Tuesday, September 03, 2013

Qui m’est? (Is that the right way to ask?)

Part of me leans toward the hippie, flower-child type who would thrive in the Renaissance Festival lifestyle. Part of me buys Gucci purses and more shoes than necessary and loves having financial security. Part of me wants to be someone; part of me wants to be left alone.

One thing is for sure – all parts of me need to be more grateful. Grateful that I even have the opportunity to decide for myself what parts of me I want to show (or hide). Grateful that I live in a culture that allows me autonomy and respect (well, more respect than some other cultures!). Grateful for the wonderful person I share my life with – The Husband.

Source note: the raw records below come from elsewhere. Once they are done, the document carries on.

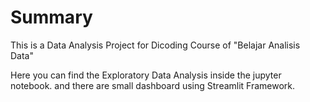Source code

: # Summary
This is a Data Analysis Project for Dicoding Course of "Belajar Analisis Data"

Here you can find the Exploratory Data Analysis inside the jupyter notebook.
and there are small dashboard using Streamlit Framework.
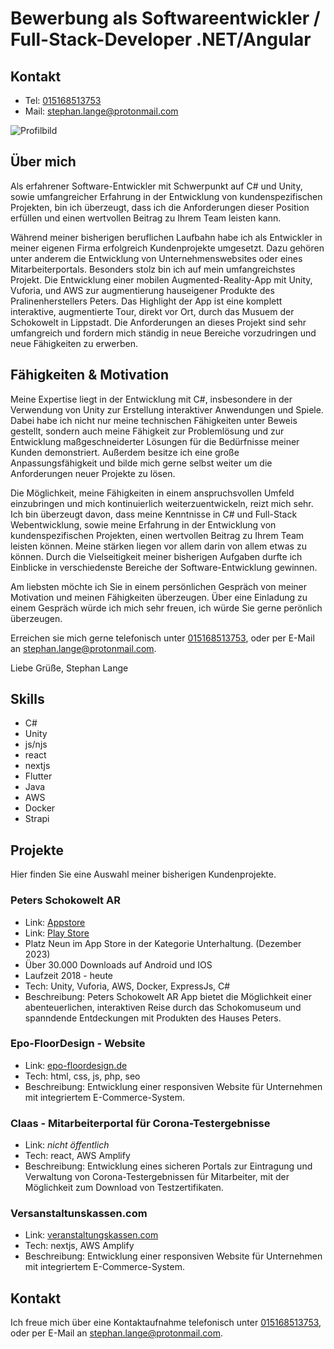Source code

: # Bewerbung als Softwareentwickler / Full-Stack-Developer .NET/Angular

## Kontakt

- Tel: [015168513753](tel:015168513753)
- Mail: [stephan.lange@protonmail.com](mailto:stephan.lange@protonmail.com])

![Profilbild](/assets/imgs/001.png "Profilbild")

## Über mich

Als erfahrener Software-Entwickler mit Schwerpunkt auf C# und Unity, sowie umfangreicher Erfahrung in der Entwicklung von kundenspezifischen Projekten, bin ich überzeugt, dass ich die Anforderungen dieser Position erfüllen und einen wertvollen Beitrag zu Ihrem Team leisten kann.

Während meiner bisherigen beruflichen Laufbahn habe ich als Entwickler in meiner eigenen Firma erfolgreich Kundenprojekte umgesetzt. Dazu gehören unter anderem die Entwicklung von Unternehmenswebsites oder eines Mitarbeiterportals.
Besonders stolz bin ich auf mein umfangreichstes Projekt. Die Entwicklung einer mobilen Augmented-Reality-App mit Unity, Vuforia, und AWS zur augmentierung hauseigener Produkte des Pralinenherstellers Peters.
Das Highlight der App ist eine komplett interaktive, augmentierte Tour, direkt vor Ort, durch das Musuem der Schokowelt in Lippstadt.
Die Anforderungen an dieses Projekt sind sehr umfangreich und fordern mich ständig in neue Bereiche vorzudringen und neue Fähigkeiten zu erwerben.

## Fähigkeiten & Motivation

Meine Expertise liegt in der Entwicklung mit C#, insbesondere in der Verwendung von Unity zur Erstellung interaktiver Anwendungen und Spiele. Dabei habe ich nicht nur meine technischen Fähigkeiten unter Beweis gestellt, sondern auch meine Fähigkeit zur Problemlösung und zur Entwicklung maßgeschneiderter Lösungen für die Bedürfnisse meiner Kunden demonstriert.
Außerdem besitze ich eine große Anpassungsfähigkeit und bilde mich gerne selbst weiter um die Anforderungen neuer Projekte zu lösen.

Die Möglichkeit, meine Fähigkeiten in einem anspruchsvollen Umfeld einzubringen und mich kontinuierlich weiterzuentwickeln, reizt mich sehr. Ich bin überzeugt davon, dass meine Kenntnisse in C# und Full-Stack Webentwicklung, sowie meine Erfahrung in der Entwicklung von kundenspezifischen Projekten, einen wertvollen Beitrag zu Ihrem Team leisten können. Meine stärken liegen vor allem darin von allem etwas zu können. Durch die Vielseitigkeit meiner bisherigen Aufgaben durfte ich Einblicke in verschiedenste Bereiche der Software-Entwicklung gewinnen.

Am liebsten möchte ich Sie in einem persönlichen Gespräch von meiner Motivation und meinen Fähigkeiten überzeugen. Über eine Einladung zu einem Gespräch würde ich mich sehr freuen, ich würde Sie gerne perönlich überzeugen.

Erreichen sie mich gerne telefonisch unter [015168513753](tel:015168513753), oder per E-Mail an [stephan.lange@protonmail.com](mailto:stephan.lange@protonmail.com]).

Liebe Grüße,
Stephan Lange

## Skills

- C#
- Unity
- js/njs
- react
- nextjs
- Flutter
- Java
- AWS
- Docker
- Strapi

## Projekte

Hier finden Sie eine Auswahl meiner bisherigen Kundenprojekte.

### Peters Schokowelt AR

- Link: [Appstore](https://apps.apple.com/de/app/schokowelt/id1450756486)
- Link: [Play Store](https://play.google.com/store/apps/details?id=com.werkzeichen.Schokowelt&hl=de&gl=US&pli=1)
- Platz Neun im App Store in der Kategorie Unterhaltung. (Dezember 2023)
- Über 30.000 Downloads auf Android und IOS
- Laufzeit 2018 - heute
- Tech: Unity, Vuforia, AWS, Docker, ExpressJs, C#
- Beschreibung: Peters Schokowelt AR App bietet die Möglichkeit einer abenteuerlichen, interaktiven Reise durch das Schokomuseum und spanndende Entdeckungen mit Produkten des Hauses Peters.

### Epo-FloorDesign - Website

- Link: [epo-floordesign.de](www.epo-floordesign.com)
- Tech: html, css, js, php, seo
- Beschreibung: Entwicklung einer responsiven Website für Unternehmen mit integriertem E-Commerce-System.

### Claas - Mitarbeiterportal für Corona-Testergebnisse

- Link: _nicht öffentlich_
- Tech: react, AWS Amplify
- Beschreibung: Entwicklung eines sicheren Portals zur Eintragung und Verwaltung von Corona-Testergebnissen für Mitarbeiter, mit der Möglichkeit zum Download von Testzertifikaten.

### Versanstaltunskassen.com

- Link: [veranstaltungskassen.com](www.meinunternehmen.com)
- Tech: nextjs, AWS Amplify
- Beschreibung: Entwicklung einer responsiven Website für Unternehmen mit integriertem E-Commerce-System.

## Kontakt

Ich freue mich über eine Kontaktaufnahme telefonisch unter [015168513753](tel:015168513753), oder per E-Mail an [stephan.lange@protonmail.com](mailto:stephan.lange@protonmail.com]).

He is supportive, loving, caring, and funny as heck!

So, who am I? Cher has been quoted comparing being rich and poor, young and old, skinny and fat, and deciding that rich, young, and skinny is preferable. I would agree (although I don’t know about Cher’s level of wealth; I just know that we’re much better off now than we were when we started out). I am older, I am larger. I am unhealthier. I am in more physical pain than before, but less emotional pain than before.

I do not like my job. I do not feel useful and I do not have enough to do (yet people around me feel that I must be busy). I do not like long commutes, yet I chose to take a job farther away than any job I have ever had. What was I thinking? (I was thinking that, “I am unemployed and should really take this job in Minnetonka because it’s only until the end of August.”) Well, it’s September and I am still here – probably until next March unless I find something else. And no more hour-long commutes!

Part of me wants to retire, but I know that a big part of me is too lazy. I need to have something to do, or I risk doing nothing (or not much). Is that so wrong? “Yes,” says part of me. “Why?” says another part. Why do I have to do something all of the time? Why can’t I just be? Perhaps because I am not mindful enough to remember to just be. I would sink into mindlessness, and that’s not acceptable. Why should The Husband keep his job just to support me? He deserves to retire more than I do. He works harder, has a better work ethic, and suffers greater stress than I do. Part of me thinks I should find a job for myself that would allow him to retire, but I don’t know if that is realistic. Maybe after we get rid of the mortgage I could continue full-time and he could at least switch to something less stressful.

Part of me needs to get back to work, even though most of me knows I don’t have a lot to do right now.

2 comments:

Jugglernaut said...

ARGH, so frustrating to have too little to do! Or too much of the wrong thing. I know it beats having no job at all, but still . . .

Collette said...

I know - I am sooooo bored! I also feel a little bad sitting here getting paid. I try to tell people that I have bandwidth, but they just think I am being nice (they don't know the real me, eh?).